Farrowing sows and piglets
Paragraphs 22 to 27 of schedule 6 of the Welfare of Farmed Animals (Scotland) Regulations 2007 state that:
22. Pregnant gilts and sows must, where necessary, be treated against external and internal parasites.
23. If they are placed in farrowing crates, pregnant sows and gilts must be thoroughly clean.
24. In the week before the expected farrowing time, sows and gilts must be given suitable nesting material in sufficient quantity unless it is not technically feasible for the slurry system used.
25. During farrowing, an unobstructed area behind the sow or gilt must be available for the ease of natural or assisted farrowing.
26. Farrowing pens where sows are kept loose must have some means of protecting the piglets, such as farrowing rails.
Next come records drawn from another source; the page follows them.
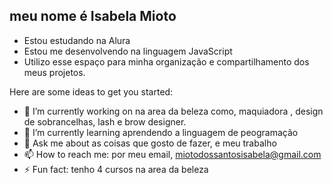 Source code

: 
## meu nome é Isabela Mioto 
- Estou estudando na Alura
- Estou me desenvolvendo na linguagem JavaScript
- Utilizo esse espaço para minha organização e compartilhamento dos meus projetos.

Here are some ideas to get you started:

- 🔭 I’m currently working on na area da beleza como, maquiadora , design de sobrancelhas, lash e brow designer.
- 🌱 I’m currently learning aprendendo a linguagem de peogramação
- 💬 Ask me about as coisas que gosto de fazer, e meu trabalho
- 📫 How to reach me: por meu email, miotodossantosisabela@gmail.com
- ⚡ Fun fact: tenho 4 cursos na area da beleza 
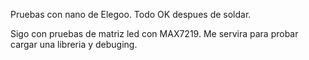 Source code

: 
Pruebas con nano de Elegoo. Todo OK despues de soldar.

Sigo con pruebas de matriz led con MAX7219. Me servira para probar cargar una libreria y debuging.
27. In the week before the expected farrowing time and during farrowing, sows and gilts may be kept out of sight of other pigs.
Paragraphs 35 to 39 of schedule 6 of the Welfare of Farmed Animals (Scotland) Regulations 2010 state that:
35. If necessary, piglets must be provided with a source of heat and a solid, dry and comfortable lying area away from the sow where all of them can rest at the same time.
36. The part of the total floor where the piglets are kept, and which is large enough to allow the animals to rest together at the same time, must be solid or covered with a mat or be littered with straw or any other suitable material.
37. Where a farrowing crate is used, the piglets must have sufficient space to be able to be suckled without difficulty.
38. Piglets must not be weaned from the sow at an age of less than 28 days unless the welfare or health of the sow or piglets would otherwise be adversely affected.
39. Piglets may be weaned up to 7 days earlier if they are moved into specialised housings which are emptied and thoroughly cleaned and disinfected before the introduction of a new group and which are separate from housing where sows (other than weaners) are kept.
168. Owners / keepers should manage the feeding of sows and gilts so that they are in a suitable body condition at the time of farrowing. See paragraphs 59 and 60.
169. Sows and gilts should be moved into farrowing accommodation at least 48 hours, and ideally up to 5 days, before expected delivery. This is especially important for allowing gilts time to settle, and for giving both sows and gilts the opportunity to nest build in the pre-farrowing period, and thereby minimising stress. Sufficient suitable nesting material must be provided, particularly in the 48 hours prior to farrowing. (The only exception to this is in cases where it is not technically feasible for the slurry system used.) Nesting material is in addition to any environmental enrichment material already provided. See paragraphs 88 to 99.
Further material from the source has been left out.